Jenen Luftverpestern wollen die Grünen in Niedersachsen mit einem restriktiv klingenden Paket entgegen treten: Mehr Tempo-30-Zonen in den Städten sollen eingerichtet, »strengere Regeln« für die Zufahrt von »dreckigen Autos« in Innenstädte erlassen werden. »Strenger« müssten künftig auch die Auflagen bei Neuzulassungen von Autos mit Verbrennungsmotor sein, wünscht die Ökopartei. Zugleich mögen das Radeln und der öffentliche Nahverkehr besser gefördert werden. »Kleine Schritte« seien das, sagte Grünen-Fraktionschefin Anja Piel im Parlament. Aber die seien notwendig, denn: Die Luft in den niedersächsischen Städten sei zwar nicht die schlechteste, aber nicht für alle gleich gut. »Sie ist für die am schlechtesten, die sich nicht aussuchen können, wo sie wohnen«, so Piel.

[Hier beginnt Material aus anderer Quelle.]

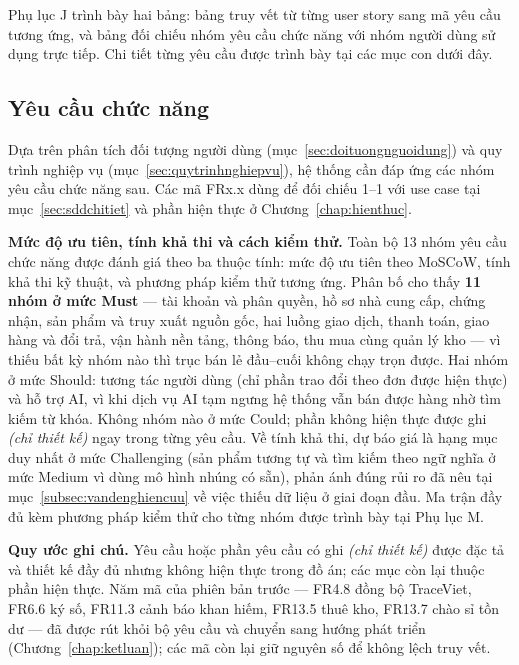 Phụ lục J trình bày hai bảng: bảng truy vết từ từng user story sang mã yêu cầu tương ứng, và bảng đối chiếu nhóm yêu cầu chức năng với nhóm người dùng sử dụng trực tiếp. Chi tiết từng yêu cầu được trình bày tại các mục con dưới đây.

\subsection{Yêu cầu chức năng}
\label{sec:yeucauchucnang}

Dựa trên phân tích đối tượng người dùng (mục~\ref{sec:doituongnguoidung}) và
quy trình nghiệp vụ (mục~\ref{sec:quytrinhnghiepvu}), hệ thống cần đáp ứng các
nhóm yêu cầu chức năng sau. Các mã FRx.x dùng để đối chiếu 1--1 với use case
tại mục~\ref{sec:sddchitiet} và phần hiện thực ở Chương~\ref{chap:hienthuc}.

\noindent\textbf{Mức độ ưu tiên, tính khả thi và cách kiểm thử.} Toàn bộ 13 nhóm yêu cầu chức năng được đánh giá theo ba thuộc tính: mức độ ưu tiên theo MoSCoW, tính khả thi kỹ thuật, và phương pháp kiểm thử tương ứng. Phân bố cho thấy \textbf{11 nhóm ở mức Must} --- tài khoản và phân quyền, hồ sơ nhà cung cấp, chứng nhận, sản phẩm và truy xuất nguồn gốc, hai luồng giao dịch, thanh toán, giao hàng và đổi trả, vận hành nền tảng, thông báo, thu mua cùng quản lý kho --- vì thiếu bất kỳ nhóm nào thì trục bán lẻ đầu--cuối không chạy trọn được. Hai nhóm ở mức Should: tương tác người dùng (chỉ phần trao đổi theo đơn được hiện thực) và hỗ trợ AI, vì khi dịch vụ AI tạm ngưng hệ thống vẫn bán được hàng nhờ tìm kiếm từ khóa. Không nhóm nào ở mức Could; phần không hiện thực được ghi \emph{(chỉ thiết kế)} ngay trong từng yêu cầu. Về tính khả thi, dự báo giá là hạng mục duy nhất ở mức Challenging (sản phẩm tương tự và tìm kiếm theo ngữ nghĩa ở mức Medium vì dùng mô hình nhúng có sẵn), phản ánh đúng rủi ro đã nêu tại mục~\ref{subsec:vandenghiencuu} về việc thiếu dữ liệu ở giai đoạn đầu. Ma trận đầy đủ kèm phương pháp kiểm thử cho từng nhóm được trình bày tại Phụ lục M.

\noindent\textbf{Quy ước ghi chú.} Yêu cầu hoặc phần yêu cầu có ghi \emph{(chỉ thiết kế)} được đặc tả và thiết kế đầy đủ nhưng không hiện thực trong đồ án; các mục còn lại thuộc phần hiện thực. Năm mã của phiên bản trước --- FR4.8 đồng bộ TraceViet, FR6.6 ký số, FR11.3 cảnh báo khan hiếm, FR13.5 thuê kho, FR13.7 chào sỉ tồn dư --- đã được rút khỏi bộ yêu cầu và chuyển sang hướng phát triển (Chương~\ref{chap:ketluan}); các mã còn lại giữ nguyên số để không lệch truy vết.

Die »kleinen Schritte« mögen gut gemeint sein, doch dürften die Grünen der schwarz-gelben Opposition damit eine probate Wahlkampf-Keule in die Hand gegeben haben. Nach wie vor gilt der Pkw als ein »liebstes Kind« der Deutschen, und so werden CDU und FDP bis zur Landtagswahl 2018 wohl kaum eine Gelegenheit auslassen, den Bürgerinnen und Bürgern das Schreckgespenst von »Auto verbietenden Ökos« vorzugraulen.

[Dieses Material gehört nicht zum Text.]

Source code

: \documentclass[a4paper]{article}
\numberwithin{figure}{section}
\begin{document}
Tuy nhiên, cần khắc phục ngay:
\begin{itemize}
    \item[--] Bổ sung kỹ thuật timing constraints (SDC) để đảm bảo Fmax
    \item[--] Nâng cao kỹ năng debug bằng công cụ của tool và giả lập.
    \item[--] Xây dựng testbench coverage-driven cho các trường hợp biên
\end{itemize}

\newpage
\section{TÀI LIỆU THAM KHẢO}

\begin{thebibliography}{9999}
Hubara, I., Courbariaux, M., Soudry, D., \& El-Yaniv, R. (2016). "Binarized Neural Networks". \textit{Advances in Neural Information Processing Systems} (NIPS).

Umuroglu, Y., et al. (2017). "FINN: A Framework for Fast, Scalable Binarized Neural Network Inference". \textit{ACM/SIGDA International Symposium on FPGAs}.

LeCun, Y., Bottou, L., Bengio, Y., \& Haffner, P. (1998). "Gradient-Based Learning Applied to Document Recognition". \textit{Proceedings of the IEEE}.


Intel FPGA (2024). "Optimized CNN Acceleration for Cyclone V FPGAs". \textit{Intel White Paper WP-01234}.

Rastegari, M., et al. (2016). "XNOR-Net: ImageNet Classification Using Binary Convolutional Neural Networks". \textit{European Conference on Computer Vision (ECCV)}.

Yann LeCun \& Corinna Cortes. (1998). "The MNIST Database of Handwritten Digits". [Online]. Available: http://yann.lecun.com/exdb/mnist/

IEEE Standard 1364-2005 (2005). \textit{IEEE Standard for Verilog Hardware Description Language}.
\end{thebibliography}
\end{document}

Das begann bereits jetzt im Landtag. Martin Bäumer (CDU) bezeichnete die Vorschläge der Grünen als Teil einer ewigen Gängelei, welche »die Bürger satt haben«. Die gewünschten Verbote für Kraftfahrzeuge hätten die gleiche Qualität wie der Veggie-Day: »Reingeworfen ohne zu überlegen, und niemand will dem folgen.« Gero Hocker, Umweltexperte der FDP, meinte, ein Verschärfen der Umweltzonen würde böse Folgen haben. Etwa für Handwerker, die kein Geld für ein neues, schadstoffärmeres Firmenfahrzeug haben und demzufolge aus den gesperrten Bereichen keine Aufträge annehmen könnten.

Hockers FDP-Fraktionskollege Jörg Bode schimpfte: Nur weil es nicht in ihr Weltbild passe, wollten die Grünen nicht, »dass Menschen mit schönem schnellen Sportwagen fahren.« Bode: »Ich esse Schokolade und trinke Rotwein, weil es mir Spaß macht!!« Und wer GTI fahren wolle, weil es ihm Spaß mache, solle das tun.

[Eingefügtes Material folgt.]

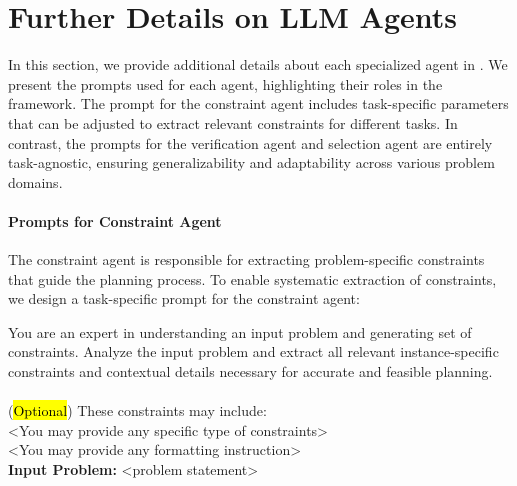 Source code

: \section{Further Details on LLM Agents}
\label{app:llm_agents}

In this section, we provide additional details about each specialized agent in \plangen{}. We present the prompts used for each agent, highlighting their roles in the framework. The prompt for the constraint agent includes task-specific parameters that can be adjusted to extract relevant constraints for different tasks. In contrast, the prompts for the verification agent and selection agent are entirely task-agnostic, ensuring generalizability and adaptability across various problem domains.

\paragraph{Prompts for Constraint Agent}
The constraint agent is responsible for extracting problem-specific constraints that guide the planning process. To enable systematic extraction of constraints, we design a task-specific prompt for the constraint agent:


\begin{tcolorbox}[boxrule=0pt, frame hidden, title=Prompt, breakable, sharp corners, borderline west={0pt}{0pt}{black!50}, title style={
        colback=black!50, %
        colframe=black!50, %
        coltitle=black %
    }]
You are an expert in understanding an input problem and generating set of constraints. Analyze the input problem and extract all relevant instance-specific constraints and contextual details necessary for accurate and feasible planning. 
\\
\\
(\hl{Optional}) These constraints may include:
\\

<You may provide any specific type of constraints>
\\

<You may provide any formatting instruction>
\\

\textbf{Input Problem:} <problem statement>
\end{tcolorbox}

Niedersachsens Umweltminister Stefan Wenzel (Grüne) ließ rasch eine Schachtel Schokolade besorgen, überreichte sie Bode und versicherte, keineswegs wolle ihm die Grünenfraktion jene Süßigkeit wegnehmen. »Und wo bleibt der Rotwein?«, rief jemand. Aber diesen seinen Spaßmacher bekam der FDP-Mann im Plenum nicht auch noch überreicht.